Peace talks begin in the First Balkan War. However, the allies’ terms call for Turkey to surrender places the allies didn’t succeed in capturing, including Adrianople and Scutari, so we’ll see. Cholera has everyone worried, though the NYT claims that “Mussulman fatalism makes a cholera epidemic a less important factor” to the Ottomans than to the Bulgarians.
Headline of the Day -100 (LAT): “Peace News Hurts Wheat.”
The annual luncheon of the NY anti-women’s suffrage society came to grips with the problem of how to assert themselves politically to argue against asserting themselves politically. Said the president, Mrs.
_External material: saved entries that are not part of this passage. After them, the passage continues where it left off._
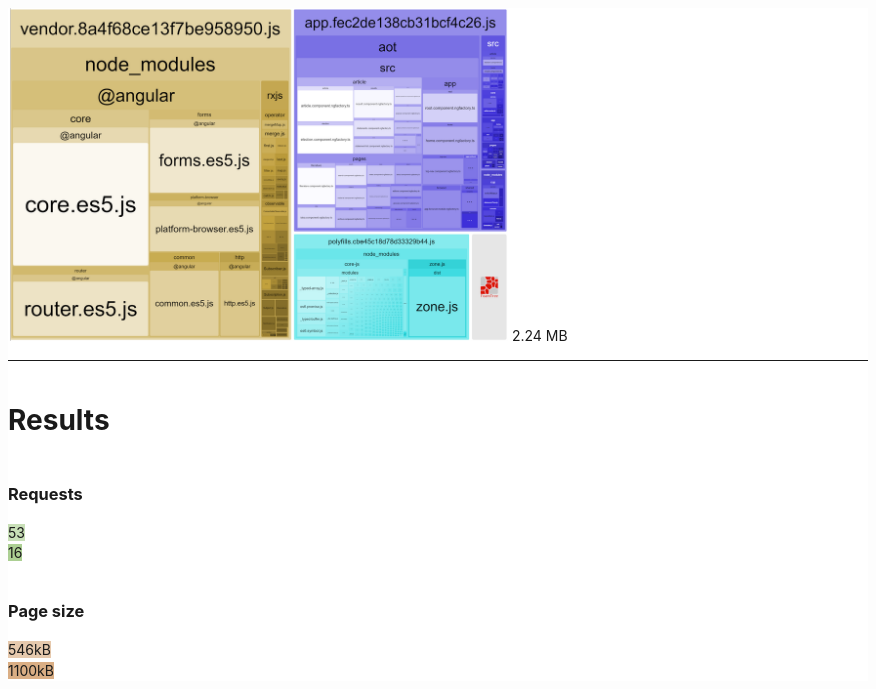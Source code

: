 <img v-click=2 src="/bundles with aot 2.24MB.png" width=500>
<span v-click=2 style="color: var(--green)">2.24 MB</span>



---

# Results

<div style="display: flex; flex-direction: column; gap: 1em">
<div v-click>
  <h3>Requests</h3>
  <div><span style="width: 530px" class="bar-container"><span class="bar old" style="background: #98c37988"><span class="label-old">53</span></span></span></div>
  <div><span style="width: 160px" class="bar-container"><span class="bar new" style="background: #98c379CC"><span class="label-new">16</span></span></span></div>
</div>


<div v-click>
  <h3>Page size</h3>
  <div><span style="width: 273px" class="bar-container"><span class="bar old" style="background: #d19a6688"><span class="label-old">546kB</span></span></span></div>
  <div><span style="width: 650px" class="bar-container"><span class="bar new" style="background: #d19a66CC"><span class="label-new">1100kB</span></span></span></div>
</div>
William Putnam, “It is high time there should be no silent women, though that sounds bad for an anti-suffragist.” “Let every man you meet know that you are an anti-suffragist. Never sit at dinner beside a man without letting him know that you are an anti-suffragist. ... I have been afraid of boring people, but the men must be bored. Tell every carpenter and every man who works for you.” Mrs. Martha McCullouch Williams said, “It is a woman’s duty to be delightful, ornamental, and useful, and she could not be more so with the vote. If she had it she would not know what to do with it. Where the ballot is placed in the hands of those unfit to use it there follows ruin, rapine, and terror. ... Woman is no more fit for the ballot than to be a trapeze performer or bareback rider.”
Noted in the LAT: they referred to Thanksgiving as Turkey Day even back then.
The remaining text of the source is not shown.